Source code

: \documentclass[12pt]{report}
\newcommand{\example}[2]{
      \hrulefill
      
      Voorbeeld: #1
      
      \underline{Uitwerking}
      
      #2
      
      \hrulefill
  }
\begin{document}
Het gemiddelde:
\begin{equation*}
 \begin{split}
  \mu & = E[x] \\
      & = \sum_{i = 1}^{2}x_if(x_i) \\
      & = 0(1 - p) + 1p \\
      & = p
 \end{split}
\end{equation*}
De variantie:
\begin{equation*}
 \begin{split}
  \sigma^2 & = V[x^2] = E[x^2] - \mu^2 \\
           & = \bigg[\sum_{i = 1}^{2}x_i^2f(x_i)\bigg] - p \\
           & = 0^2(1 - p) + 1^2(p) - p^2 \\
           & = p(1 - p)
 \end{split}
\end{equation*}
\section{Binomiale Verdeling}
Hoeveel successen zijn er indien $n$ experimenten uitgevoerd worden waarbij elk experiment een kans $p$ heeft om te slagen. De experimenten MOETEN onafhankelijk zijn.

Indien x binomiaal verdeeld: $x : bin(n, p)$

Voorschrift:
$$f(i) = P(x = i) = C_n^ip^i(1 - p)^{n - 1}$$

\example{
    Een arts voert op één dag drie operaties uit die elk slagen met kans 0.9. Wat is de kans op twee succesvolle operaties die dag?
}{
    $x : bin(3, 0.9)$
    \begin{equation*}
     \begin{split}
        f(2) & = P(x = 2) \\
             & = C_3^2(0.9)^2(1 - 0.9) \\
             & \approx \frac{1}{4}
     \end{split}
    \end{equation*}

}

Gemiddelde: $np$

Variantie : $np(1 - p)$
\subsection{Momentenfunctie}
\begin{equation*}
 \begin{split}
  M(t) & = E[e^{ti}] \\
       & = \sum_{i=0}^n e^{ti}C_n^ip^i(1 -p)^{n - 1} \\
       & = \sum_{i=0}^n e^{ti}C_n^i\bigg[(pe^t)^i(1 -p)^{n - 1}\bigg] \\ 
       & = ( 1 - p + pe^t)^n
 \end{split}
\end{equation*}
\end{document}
************
What needs to be done: Faithfully reproduce all of the records, character for character.

Task result:
Source code

: \documentclass[12pt]{report}
\newcommand{\example}[2]{
      \hrulefill
      
      Voorbeeld: #1
      
      \underline{Uitwerking}
      
      #2
      
      \hrulefill
  }
\begin{document}
Het gemiddelde:
\begin{equation*}
 \begin{split}
  \mu & = E[x] \\
      & = \sum_{i = 1}^{2}x_if(x_i) \\
      & = 0(1 - p) + 1p \\
      & = p
 \end{split}
\end{equation*}
De variantie:
\begin{equation*}
 \begin{split}
  \sigma^2 & = V[x^2] = E[x^2] - \mu^2 \\
           & = \bigg[\sum_{i = 1}^{2}x_i^2f(x_i)\bigg] - p \\
           & = 0^2(1 - p) + 1^2(p) - p^2 \\
           & = p(1 - p)
 \end{split}
\end{equation*}
\section{Binomiale Verdeling}
Hoeveel successen zijn er indien $n$ experimenten uitgevoerd worden waarbij elk experiment een kans $p$ heeft om te slagen. De experimenten MOETEN onafhankelijk zijn.

Indien x binomiaal verdeeld: $x : bin(n, p)$

Voorschrift:
$$f(i) = P(x = i) = C_n^ip^i(1 - p)^{n - 1}$$

\example{
    Een arts voert op één dag drie operaties uit die elk slagen met kans 0.9. Wat is de kans op twee succesvolle operaties die dag?
}{
    $x : bin(3, 0.9)$
    \begin{equation*}
     \begin{split}
        f(2) & = P(x = 2) \\
             & = C_3^2(0.9)^2(1 - 0.9) \\
             & \approx \frac{1}{4}
     \end{split}
    \end{equation*}

}

Gemiddelde: $np$

Variantie : $np(1 - p)$
\subsection{Momentenfunctie}
\begin{equation*}
 \begin{split}
  M(t) & = E[e^{ti}] \\
       & = \sum_{i=0}^n e^{ti}C_n^ip^i(1 -p)^{n - 1} \\
       & = \sum_{i=0}^n e^{ti}C_n^i\bigg[(pe^t)^i(1 -p)^{n - 1}\bigg] \\ 
       & = ( 1 - p + pe^t)^n
 \end{split}
\end{equation*}
\end{document}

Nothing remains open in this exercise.